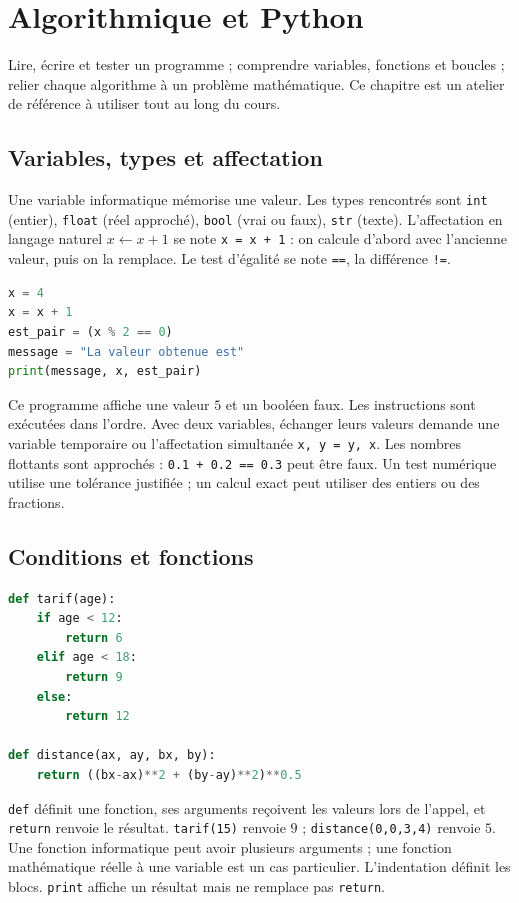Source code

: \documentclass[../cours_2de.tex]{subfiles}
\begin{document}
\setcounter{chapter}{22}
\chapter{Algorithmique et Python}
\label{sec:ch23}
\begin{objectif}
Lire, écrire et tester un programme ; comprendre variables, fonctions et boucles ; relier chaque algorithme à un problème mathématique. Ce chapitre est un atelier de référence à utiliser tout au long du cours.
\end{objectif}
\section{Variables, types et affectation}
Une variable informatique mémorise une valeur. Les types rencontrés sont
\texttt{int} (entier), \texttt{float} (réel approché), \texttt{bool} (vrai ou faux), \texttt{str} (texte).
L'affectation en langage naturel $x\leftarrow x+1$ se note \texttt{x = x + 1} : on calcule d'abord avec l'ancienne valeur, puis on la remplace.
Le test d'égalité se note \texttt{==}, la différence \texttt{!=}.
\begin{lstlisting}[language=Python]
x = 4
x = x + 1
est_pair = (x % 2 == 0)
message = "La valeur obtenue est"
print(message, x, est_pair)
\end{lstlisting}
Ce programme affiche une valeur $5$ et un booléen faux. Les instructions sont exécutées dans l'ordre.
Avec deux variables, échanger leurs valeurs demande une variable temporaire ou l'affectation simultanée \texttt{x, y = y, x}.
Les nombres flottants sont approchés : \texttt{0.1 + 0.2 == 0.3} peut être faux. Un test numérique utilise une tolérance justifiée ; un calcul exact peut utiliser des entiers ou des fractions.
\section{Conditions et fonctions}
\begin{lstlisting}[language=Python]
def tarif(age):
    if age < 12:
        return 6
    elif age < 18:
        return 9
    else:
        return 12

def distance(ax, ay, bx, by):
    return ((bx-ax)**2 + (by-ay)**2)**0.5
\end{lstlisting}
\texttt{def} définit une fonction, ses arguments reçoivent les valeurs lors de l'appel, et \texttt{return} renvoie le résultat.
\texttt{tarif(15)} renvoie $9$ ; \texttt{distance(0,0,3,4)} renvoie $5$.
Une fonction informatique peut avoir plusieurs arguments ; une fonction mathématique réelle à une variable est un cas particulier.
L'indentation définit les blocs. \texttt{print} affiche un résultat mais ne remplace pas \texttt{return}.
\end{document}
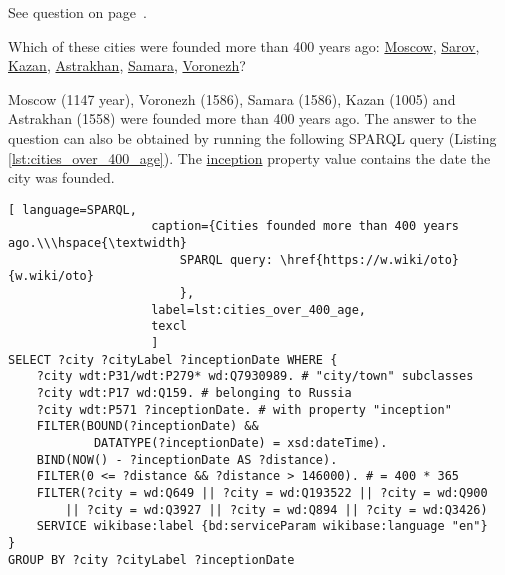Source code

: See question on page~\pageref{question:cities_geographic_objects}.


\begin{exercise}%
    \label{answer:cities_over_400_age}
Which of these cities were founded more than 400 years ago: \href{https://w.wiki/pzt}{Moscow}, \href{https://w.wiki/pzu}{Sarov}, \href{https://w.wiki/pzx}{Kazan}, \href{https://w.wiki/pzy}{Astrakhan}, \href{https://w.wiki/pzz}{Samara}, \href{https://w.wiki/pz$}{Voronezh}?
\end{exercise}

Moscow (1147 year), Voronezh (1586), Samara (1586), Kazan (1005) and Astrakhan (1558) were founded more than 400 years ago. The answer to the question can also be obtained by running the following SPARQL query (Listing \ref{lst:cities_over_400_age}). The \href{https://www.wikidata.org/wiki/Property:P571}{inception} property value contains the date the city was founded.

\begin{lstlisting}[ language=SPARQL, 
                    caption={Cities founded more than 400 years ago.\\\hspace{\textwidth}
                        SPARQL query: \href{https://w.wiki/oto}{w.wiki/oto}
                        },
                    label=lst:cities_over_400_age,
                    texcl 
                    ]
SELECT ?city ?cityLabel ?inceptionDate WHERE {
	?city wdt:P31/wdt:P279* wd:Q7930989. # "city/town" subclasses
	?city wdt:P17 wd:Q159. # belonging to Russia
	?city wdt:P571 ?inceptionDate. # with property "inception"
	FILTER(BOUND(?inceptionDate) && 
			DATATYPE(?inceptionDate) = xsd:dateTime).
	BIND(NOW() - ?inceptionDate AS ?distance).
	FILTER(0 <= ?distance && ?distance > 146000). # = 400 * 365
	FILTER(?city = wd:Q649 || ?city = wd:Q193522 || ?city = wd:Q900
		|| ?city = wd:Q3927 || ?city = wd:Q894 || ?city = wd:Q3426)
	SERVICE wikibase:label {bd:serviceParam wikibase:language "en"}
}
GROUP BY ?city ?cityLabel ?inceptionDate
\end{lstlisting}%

### Required work
Excluding pictures, reproduce the listing above exactly as it stands.

### Exercise response
Source code

: \documentclass[../cours_2de.tex]{subfiles}
\begin{document}
\setcounter{chapter}{22}
\chapter{Algorithmique et Python}
\label{sec:ch23}
\begin{objectif}
Lire, écrire et tester un programme ; comprendre variables, fonctions et boucles ; relier chaque algorithme à un problème mathématique. Ce chapitre est un atelier de référence à utiliser tout au long du cours.
\end{objectif}
\section{Variables, types et affectation}
Une variable informatique mémorise une valeur. Les types rencontrés sont
\texttt{int} (entier), \texttt{float} (réel approché), \texttt{bool} (vrai ou faux), \texttt{str} (texte).
L'affectation en langage naturel $x\leftarrow x+1$ se note \texttt{x = x + 1} : on calcule d'abord avec l'ancienne valeur, puis on la remplace.
Le test d'égalité se note \texttt{==}, la différence \texttt{!=}.
\begin{lstlisting}[language=Python]
x = 4
x = x + 1
est_pair = (x % 2 == 0)
message = "La valeur obtenue est"
print(message, x, est_pair)
\end{lstlisting}
Ce programme affiche une valeur $5$ et un booléen faux. Les instructions sont exécutées dans l'ordre.
Avec deux variables, échanger leurs valeurs demande une variable temporaire ou l'affectation simultanée \texttt{x, y = y, x}.
Les nombres flottants sont approchés : \texttt{0.1 + 0.2 == 0.3} peut être faux. Un test numérique utilise une tolérance justifiée ; un calcul exact peut utiliser des entiers ou des fractions.
\section{Conditions et fonctions}
\begin{lstlisting}[language=Python]
def tarif(age):
    if age < 12:
        return 6
    elif age < 18:
        return 9
    else:
        return 12

def distance(ax, ay, bx, by):
    return ((bx-ax)**2 + (by-ay)**2)**0.5
\end{lstlisting}
\texttt{def} définit une fonction, ses arguments reçoivent les valeurs lors de l'appel, et \texttt{return} renvoie le résultat.
\texttt{tarif(15)} renvoie $9$ ; \texttt{distance(0,0,3,4)} renvoie $5$.
Une fonction informatique peut avoir plusieurs arguments ; une fonction mathématique réelle à une variable est un cas particulier.
L'indentation définit les blocs. \texttt{print} affiche un résultat mais ne remplace pas \texttt{return}.
\end{document}
Source code

: See question on page~\pageref{question:cities_geographic_objects}.


\begin{exercise}%
    \label{answer:cities_over_400_age}
Which of these cities were founded more than 400 years ago: \href{https://w.wiki/pzt}{Moscow}, \href{https://w.wiki/pzu}{Sarov}, \href{https://w.wiki/pzx}{Kazan}, \href{https://w.wiki/pzy}{Astrakhan}, \href{https://w.wiki/pzz}{Samara}, \href{https://w.wiki/pz$}{Voronezh}?
\end{exercise}

Moscow (1147 year), Voronezh (1586), Samara (1586), Kazan (1005) and Astrakhan (1558) were founded more than 400 years ago. The answer to the question can also be obtained by running the following SPARQL query (Listing \ref{lst:cities_over_400_age}). The \href{https://www.wikidata.org/wiki/Property:P571}{inception} property value contains the date the city was founded.

\begin{lstlisting}[ language=SPARQL, 
                    caption={Cities founded more than 400 years ago.\\\hspace{\textwidth}
                        SPARQL query: \href{https://w.wiki/oto}{w.wiki/oto}
                        },
                    label=lst:cities_over_400_age,
                    texcl 
                    ]
SELECT ?city ?cityLabel ?inceptionDate WHERE {
	?city wdt:P31/wdt:P279* wd:Q7930989. # "city/town" subclasses
	?city wdt:P17 wd:Q159. # belonging to Russia
	?city wdt:P571 ?inceptionDate. # with property "inception"
	FILTER(BOUND(?inceptionDate) && 
			DATATYPE(?inceptionDate) = xsd:dateTime).
	BIND(NOW() - ?inceptionDate AS ?distance).
	FILTER(0 <= ?distance && ?distance > 146000). # = 400 * 365
	FILTER(?city = wd:Q649 || ?city = wd:Q193522 || ?city = wd:Q900
		|| ?city = wd:Q3927 || ?city = wd:Q894 || ?city = wd:Q3426)
	SERVICE wikibase:label {bd:serviceParam wikibase:language "en"}
}
GROUP BY ?city ?cityLabel ?inceptionDate
\end{lstlisting}%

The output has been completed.